From the data below, set down exactly the lines between the one holding "### Coding Guidelines" and the one holding "- Reference relevant", inclusive, and no others.

+++ SUPPLIED MATERIAL

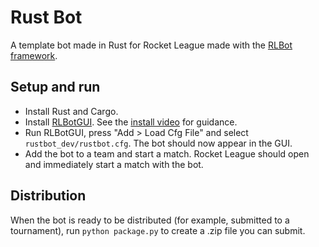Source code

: # Rust Bot
A template bot made in Rust for Rocket League made with the [RLBot framework](https://github.com/RLBot/RLBot).

## Setup and run
- Install Rust and Cargo.
- Install [RLBotGUI](http://rlbot.org/). See the [install video](https://www.youtube.com/watch?v=oXkbizklI2U) for guidance.
- Run RLBotGUI, press "Add > Load Cfg File" and select `rustbot_dev/rustbot.cfg`. The bot should now appear in the GUI.
- Add the bot to a team and start a match. Rocket League should open and immediately start a match with the bot.

## Distribution
When the bot is ready to be distributed (for example, submitted to a tournament), run `python package.py` to create a .zip file you can submit.
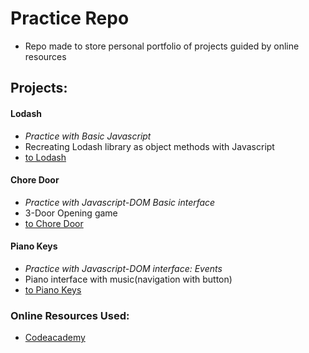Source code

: # Practice Repo
- Repo made to store personal portfolio of projects guided by online resources

## Projects:
#### Lodash
- *Practice with Basic Javascript*
- Recreating Lodash library as object methods with Javascript
- [to Lodash](https://github.com/soohyeok/Practice/tree/master/Lodash)
#### Chore Door
- *Practice with Javascript-DOM Basic interface*
- 3-Door Opening game
- [to Chore Door](https://github.com/soohyeok/Practice/tree/master/Chore%20Door)
#### Piano Keys
- *Practice with Javascript-DOM interface: Events*
- Piano interface with music(navigation with button)
- [to Piano Keys](https://github.com/soohyeok/Practice/tree/master/Piano%20Keys)


### Online Resources Used:
- [Codeacademy](http://ssqt.co/mQfdNdy)

<!---
#### Project Title
- Description
- [to Repo]()
-->
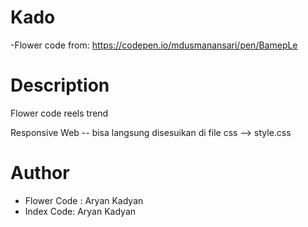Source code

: # Kado
-Flower code from: https://codepen.io/mdusmanansari/pen/BamepLe


# Description
Flower code reels trend 

Responsive Web -- bisa langsung disesuikan di file css --> style.css

# Author
- Flower Code : Aryan Kadyan
- Index Code: Aryan Kadyan


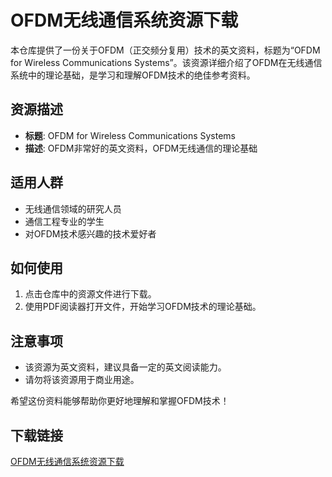 # OFDM无线通信系统资源下载

本仓库提供了一份关于OFDM（正交频分复用）技术的英文资料，标题为“OFDM for Wireless Communications Systems”。该资源详细介绍了OFDM在无线通信系统中的理论基础，是学习和理解OFDM技术的绝佳参考资料。

## 资源描述

- **标题**: OFDM for Wireless Communications Systems
- **描述**: OFDM非常好的英文资料，OFDM无线通信的理论基础

## 适用人群

- 无线通信领域的研究人员
- 通信工程专业的学生
- 对OFDM技术感兴趣的技术爱好者

## 如何使用

1. 点击仓库中的资源文件进行下载。
2. 使用PDF阅读器打开文件，开始学习OFDM技术的理论基础。

## 注意事项

- 该资源为英文资料，建议具备一定的英文阅读能力。
- 请勿将该资源用于商业用途。

希望这份资料能够帮助你更好地理解和掌握OFDM技术！

## 下载链接

[OFDM无线通信系统资源下载](https://pan.quark.cn/s/eedc7809e154)
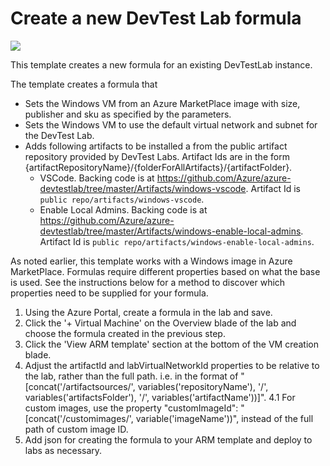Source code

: # Create a new DevTest Lab formula

<a href="https://portal.azure.com/#create/Microsoft.Template/uri/https%3A%2F%2Fraw.githubusercontent.com%2FAzure%2Fazure-devtestlab%2Fmaster%2FARMTemplates%2F201-dtl-create-formula%2Fazuredeploy.json" target="_blank">
    <img src="http://azuredeploy.net/deploybutton.png"/>
</a>


This template creates a new formula for an existing DevTestLab instance.

The template creates a formula that 
- Sets the Windows VM from an Azure MarketPlace image with size, publisher and sku as specified by the parameters.
- Sets the Windows VM to use the default virtual network and subnet for the DevTest Lab.
- Adds following artifacts to be installed a from the public artifact repository provided by DevTest Labs.  Artifact Ids are in the form {artifactRepositoryName}/{folderForAllArtifacts}/{artifactFolder}.
  - VSCode.  Backing code is at https://github.com/Azure/azure-devtestlab/tree/master/Artifacts/windows-vscode.  Artifact Id is `public repo/artifacts/windows-vscode`.
  - Enable Local Admins.  Backing code is at https://github.com/Azure/azure-devtestlab/tree/master/Artifacts/windows-enable-local-admins.  Artifact Id is `public repo/artifacts/windows-enable-local-admins`.

As noted earlier, this template works with a Windows image in Azure MarketPlace.  Formulas require different properties based on what the base is used.  See the instructions below for a method to discover which properties need to be supplied for your formula.

1. Using the Azure Portal, create a formula in the lab and save.
2. Click the '+  Virtual Machine' on the Overview blade of the lab and choose the formula created in the previous step.
3. Click the 'View ARM template' section at the bottom of the VM creation blade.
4. Adjust the artifactId and labVirtualNetworkId properties to be relative to the lab, rather than the full path. i.e. in the format of "[concat('/artifactsources/', variables('repositoryName'), '/', variables('artifactsFolder'), '/', variables('artifactName'))]".
4.1 For custom images, use the property "customImageId": "[concat('/customimages/', variable('imageName'))", instead of the full path of custom image ID.
5. Add json for creating the formula to your ARM template and deploy to labs as necessary.
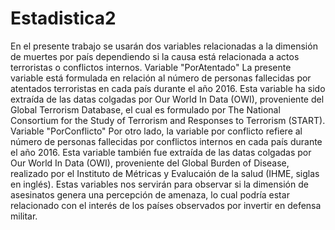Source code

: # Estadistica2
En el presente trabajo se usarán dos variables relacionadas a la dimensión de muertes por país dependiendo si la causa está relacionada a actos terroristas o conflictos internos.
Variable "PorAtentado"
La presente variable está formulada en relación al número de personas fallecidas por atentados terroristas en cada país durante el año 2016. Esta variable ha sido extraída de las datas colgadas por Our World In Data (OWI), proveniente del Global Terrorism Database, el cual es formulado por The National Consortium for the Study of Terrorism and Responses to Terrorism (START).
Variable "PorConflicto"
Por otro lado, la variable por conflicto refiere al número de personas fallecidas por conflictos internos en cada país durante el año 2016. Esta variable también fue extraída de las datas colgadas por Our World In Data (OWI), proveniente del Global Burden of Disease, realizado por el Instituto de Métricas y Evalucaión de la salud (IHME, siglas en inglés).
Estas variables nos servirán para observar si la dimensión de asesinatos genera una percepción de amenaza, lo cual podría estar relacionado con el interés de los países observados por invertir en defensa militar.
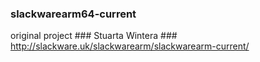 ### slackwarearm64-current ###

original project ### Stuarta Wintera ### http://slackware.uk/slackwarearm/slackwarearm-current/

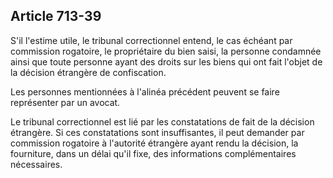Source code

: Article 713-39
----
S'il l'estime utile, le tribunal correctionnel entend, le cas échéant par
commission rogatoire, le propriétaire du bien saisi, la personne condamnée ainsi
que toute personne ayant des droits sur les biens qui ont fait l'objet de la
décision étrangère de confiscation.

Les personnes mentionnées à l'alinéa précédent peuvent se faire représenter par
un avocat.

Le tribunal correctionnel est lié par les constatations de fait de la décision
étrangère. Si ces constatations sont insuffisantes, il peut demander par
commission rogatoire à l'autorité étrangère ayant rendu la décision, la
fourniture, dans un délai qu'il fixe, des informations complémentaires
nécessaires.
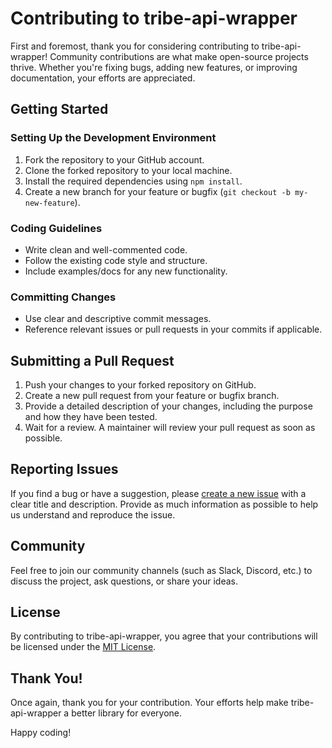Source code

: # Contributing to tribe-api-wrapper

First and foremost, thank you for considering contributing to tribe-api-wrapper! Community contributions are what make open-source projects thrive. Whether you're fixing bugs, adding new features, or improving documentation, your efforts are appreciated.

## Getting Started

### Setting Up the Development Environment

1. Fork the repository to your GitHub account.
2. Clone the forked repository to your local machine.
3. Install the required dependencies using `npm install`.
4. Create a new branch for your feature or bugfix (`git checkout -b my-new-feature`).

### Coding Guidelines

- Write clean and well-commented code.
- Follow the existing code style and structure.
- Include examples/docs for any new functionality.

### Committing Changes

- Use clear and descriptive commit messages.
- Reference relevant issues or pull requests in your commits if applicable.

## Submitting a Pull Request

1. Push your changes to your forked repository on GitHub.
2. Create a new pull request from your feature or bugfix branch.
3. Provide a detailed description of your changes, including the purpose and how they have been tested.
4. Wait for a review. A maintainer will review your pull request as soon as possible.

## Reporting Issues

If you find a bug or have a suggestion, please [create a new issue](https://github.com/BankkRoll/tribe-api-wrapper/issues) with a clear title and description. Provide as much information as possible to help us understand and reproduce the issue.

## Community

Feel free to join our community channels (such as Slack, Discord, etc.) to discuss the project, ask questions, or share your ideas.

## License

By contributing to tribe-api-wrapper, you agree that your contributions will be licensed under the [MIT License](https://github.com/BankkRoll/tribe-api-wrapper/blob/main/LICENSE).

## Thank You!

Once again, thank you for your contribution. Your efforts help make tribe-api-wrapper a better library for everyone.

Happy coding!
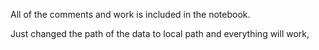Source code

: All of the comments and work is included in the notebook.  

Just changed the path of the data to local path and everything will work,
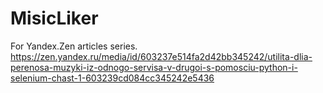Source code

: # MisicLiker
For Yandex.Zen articles series.
https://zen.yandex.ru/media/id/603237e514fa2d42bb345242/utilita-dlia-perenosa-muzyki-iz-odnogo-servisa-v-drugoi-s-pomosciu-python-i-selenium-chast-1-603239cd084cc345242e5436
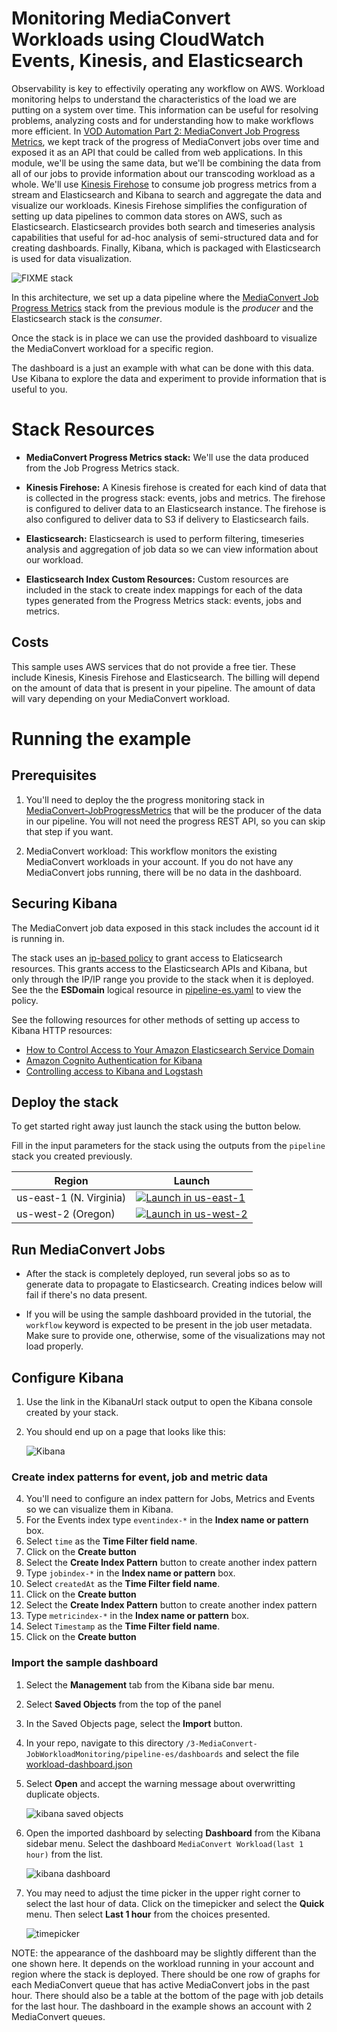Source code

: # Monitoring MediaConvert Workloads using CloudWatch Events, Kinesis, and Elasticsearch

Observability is key to effectivily operating any workflow on AWS.  Workload monitoring helps to understand the characteristics of the load we are putting on a system over time.  This information can be useful for resolving problems, analyzing costs and for understanding how to make workflows more efficient.  In [VOD Automation Part 2: MediaConvert Job Progress Metrics](../MediaConvert-JobProgressMetrics/README.md), we kept track of the progress of MediaConvert jobs over time and exposed it as an API that could be called from web applications.  In this module, we'll be using the same data, but we'll be combining the data from all of our jobs to provide information about our transcoding workload as a whole. We'll use [Kinesis Firehose](https://aws.amazon.com/kinesis/data-firehose/) to consume job progress metrics from a stream and Elasticsearch and Kibana to search and aggregate the data and visualize our workloads.  Kinesis Firehose simplifies the configuration of setting up data pipelines to common data stores on AWS, such as Elasticsearch.  Elasticsearch provides both search and timeseries analysis capabilities that useful for ad-hoc analysis of semi-structured data and for creating dashboards.  Finally, Kibana, which is packaged with Elasticsearch is used for data visualization.

![FIXME stack](../images/MonitoringSlide.png)


In this architecture, we set up a data pipeline where the [MediaConvert Job Progress Metrics](../MediaConvert-JobProgressMetrics/README.md) stack from the previous module is the _producer_ and the Elasticsearch stack is the _consumer_.

Once the stack is in place we can use the provided dashboard to visualize the MediaConvert workload for a specific region.

The dashboard is a just an example with what can be done with this data.  Use Kibana to explore the data and experiment to provide information that is useful to you.

# Stack Resources

* **MediaConvert Progress Metrics stack:** We'll use the data produced from the Job Progress Metrics stack.

* **Kinesis Firehose:** A Kinesis firehose is created for each kind of data that is collected in the progress stack: events, jobs and metrics.  The firehose is configured to deliver data to an Elasticsearch instance.  The firehose is also configured to deliver data to S3 if delivery to Elasticsearch fails. 

* **Elasticsearch:** Elasticsearch is used to perform filtering, timeseries analysis and aggregation of job data so we can view information about our workload.  

* **Elasticsearch Index Custom Resources:** Custom resources are included in the stack to create index mappings for each of the data types generated from the Progress Metrics stack: events, jobs and metrics.


## Costs

This sample uses AWS services that do not provide a free tier.  These include Kinesis, Kinesis Firehose and Elasticsearch.  The billing will depend on the amount of data that is present in your pipeline.  The amount of data will vary depending on your MediaConvert workload.

# Running the example

## Prerequisites

1. You'll need to deploy the the progress monitoring stack in [MediaConvert-JobProgressMetrics](../MediaConvert-JobProgressMetrics/README.md) that will be the producer of the data in our pipeline.  You will not need the progress REST API, so you can skip that step if you want.

2. MediaConvert workload: This workflow monitors the existing MediaConvert workloads in your account.  If you do not have any MediaConvert jobs running, there will be no data in the dashboard.

## Securing Kibana

The MediaConvert job data exposed in this stack includes the account id it is running in. 

The stack uses an [ip-based policy](https://docs.aws.amazon.com/elasticsearch-service/latest/developerguide/es-ac.html#es-ac-types-ip) to grant access to Elaticsearch resources.  This grants access to the Elasticsearch APIs and Kibana, but only through the IP/IP range you provide to the stack when it is deployed.  See the the **ESDomain** logical resource in [pipeline-es.yaml](pipeline-es/pipeline-es.yaml) to view the policy. 

See the following resources for other methods of setting up access to Kibana HTTP resources:

* [How to Control Access to Your Amazon Elasticsearch Service Domain](https://aws.amazon.com/blogs/security/how-to-control-access-to-your-amazon-elasticsearch-service-domain/) 
* [Amazon Cognito Authentication for Kibana](https://docs.aws.amazon.com/elasticsearch-service/latest/developerguide/es-cognito-auth.html)
* [Controlling access to Kibana and Logstash](https://docs.aws.amazon.com/elasticsearch-service/latest/developerguide/es-kibana.html#es-kibana-proxy)


## Deploy the stack 

 To get started right away just launch the stack using the button below.
 
 Fill in the input parameters for the stack using the outputs from the `pipeline` stack you created previously.

Region| Launch
------|-----
us-east-1 (N. Virginia) | [![Launch in us-east-1](http://docs.aws.amazon.com/AWSCloudFormation/latest/UserGuide/images/cloudformation-launch-stack-button.png)](https://console.aws.amazon.com/cloudformation/home?region=us-east-1#/stacks/new?stackName=pipeline&templateURL=https://s3.amazonaws.com/rodeolabz-us-east-1/vodtk/3-mediaconvert-workload-monitoring/pipeline-es/pipeline-es.yaml)
us-west-2 (Oregon) | [![Launch in us-west-2](http://docs.aws.amazon.com/AWSCloudFormation/latest/UserGuide/images/cloudformation-launch-stack-button.png)](https://console.aws.amazon.com/cloudformation/home?region=us-east-1#/stacks/new?stackName=pipeline&templateURL=https://s3.amazonaws.com/rodeolabz-us-west-2/vodtk/3-mediaconvert-workload-monitoring/pipeline-es/pipeline-es.yaml)



## Run MediaConvert Jobs

* After the stack is completely deployed, run several jobs so as to generate data to propagate to Elasticsearch. Creating indices below will fail if there's no data present.

* If you will be using the sample dashboard provided in the tutorial, the `workflow` keyword is expected to be present in the job user metadata. Make sure to provide one, otherwise, some of the visualizations may not load properly.

## Configure Kibana

1. Use the link in the KibanaUrl stack output to open the Kibana console created by your stack.  

3. You should end up on a page that looks like this:

    ![Kibana](../images/Kibana.png)

### Create index patterns for event, job and metric data

4. You'll need to configure an index pattern for Jobs, Metrics and Events so we can visualize them in Kibana.
5. For the Events index type `eventindex-*` in the **Index name or pattern** box.
6. Select `time` as the **Time Filter field name**.
7. Click on the **Create button**
8. Select the **Create Index Pattern** button to create another index pattern
7. Type `jobindex-*` in the **Index name or pattern** box.
6. Select `createdAt` as the **Time Filter field name**. 
7. Click on the **Create button**
8. Select the **Create Index Pattern** button to create another index pattern
7. Type `metricindex-*` in the **Index name or pattern** box.
6. Select `Timestamp` as the **Time Filter field name**. 
7. Click on the **Create button**

### Import the sample dashboard

1. Select the **Management** tab from the Kibana side bar menu.
2. Select **Saved Objects** from the top of the panel
3. In the Saved Objects page, select the **Import** button.
4. In your repo, navigate to this directory `/3-MediaConvert-JobWorkloadMonitoring/pipeline-es/dashboards` and select the file [workload-dashboard.json](dashboards/workload-dashboard.json)
5. Select **Open** and accept the warning message about overwritting duplicate objects.

    ![kibana saved objects](../images/kibana-saved-objects.png)

6. Open the imported dashboard by selecting **Dashboard** from the Kibana sidebar menu.  Select the dashboard `MediaConvert Workload(last 1 hour)` from the list.

    ![kibana dashboard](../images/kibana-dashboard.png)

7. You may need to adjust the time picker in the upper right corner to select the last hour of data.  Click on the timepicker and select the **Quick** menu.  Then select **Last 1 hour** from the choices presented.

    ![timepicker](../images/kibana-timepicker.png)


NOTE: the appearance of the dashboard may be slightly different than the one shown here.  It depends on the workload running in your account and region where the stack is deployed.  There should be one row of graphs for each MediaConvert queue that has active MediaConvert jobs in the past hour.  There should also be a table at the bottom of the page with job details for the last hour.  The dashboard in the example shows an account with 2 MediaConvert queues.
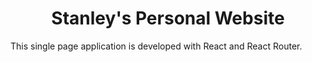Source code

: <h1 align="center">Stanley's Personal Website</h1>

This single page application is developed with React and React Router.
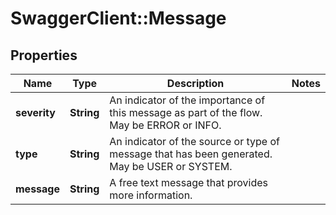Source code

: # SwaggerClient::Message

## Properties
Name | Type | Description | Notes
------------ | ------------- | ------------- | -------------
**severity** | **String** | An indicator of the importance of this message as part of the flow. May be ERROR or INFO. | 
**type** | **String** | An indicator of the source or type of message that has been generated. May be USER or SYSTEM. | 
**message** | **String** | A free text message that provides more information. | 


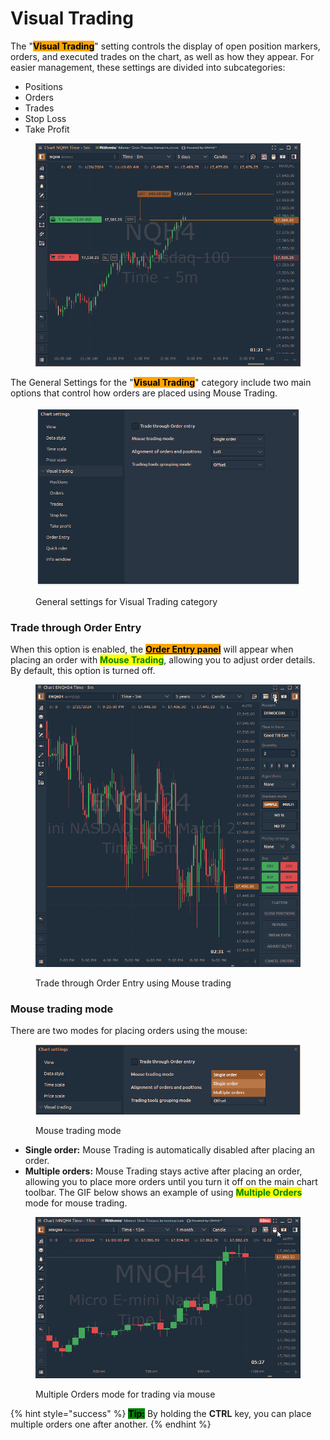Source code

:# Visual Trading

The "<mark style="background-color:orange;">**Visual Trading**</mark>" setting controls the display of open position markers, orders, and executed trades on the chart, as well as how they appear. For easier management, these settings are divided into subcategories:

* Positions
* Orders
* Trades
* Stop Loss
* Take Profit

<figure><img src="../../../.gitbook/assets/image (1) (1) (1) (1) (1) (1) (1).png" alt=""><figcaption></figcaption></figure>

The General Settings for the "<mark style="background-color:orange;">**Visual Trading**</mark>" category include two main options that control how orders are placed using Mouse Trading.

<figure><img src="../../../.gitbook/assets/clipboard-image-1727190063.png" alt=""><figcaption><p>General settings for Visual Trading category</p></figcaption></figure>

### **Trade through Order Entry**

When this option is enabled, the [<mark style="background-color:orange;">**Order Entry panel**</mark>](../../../trading-panels/order-entry/) will appear when placing an order with <mark style="color:green;">**Mouse Trading**</mark>, allowing you to adjust order details. By default, this option is turned off.

<figure><img src="../../../.gitbook/assets/Trade through order entry.gif" alt=""><figcaption><p>Trade through Order Entry using Mouse trading</p></figcaption></figure>

### **Mouse trading mode**

There are two modes for placing orders using the mouse:

<figure><img src="../../../.gitbook/assets/clipboard-image-1727191037.png" alt=""><figcaption><p>Mouse trading mode</p></figcaption></figure>

* **Single order:** Mouse Trading is automatically disabled after placing an order.
* **Multiple orders:** Mouse Trading stays active after placing an order, allowing you to place more orders until you turn it off on the main chart toolbar. The GIF below shows an example of using <mark style="color:green;">**Multiple Orders**</mark> mode for mouse trading.

<figure><img src="../../../.gitbook/assets/multiple orders mouse trading.gif" alt=""><figcaption><p>Multiple Orders mode for trading via mouse</p></figcaption></figure>

{% hint style="success" %}
<mark style="background-color:green;">**Tip:**</mark> By holding the **CTRL** key, you can place multiple orders one after another.
{% endhint %}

++++++

■ **EXPECTED OUTPUT**
### Coding Guidelines

- Write clean and well-commented code.
- Follow the existing code style and structure.
- Include examples/docs for any new functionality.

### Committing Changes

- Use clear and descriptive commit messages.
- Reference relevant issues or pull requests in your commits if applicable.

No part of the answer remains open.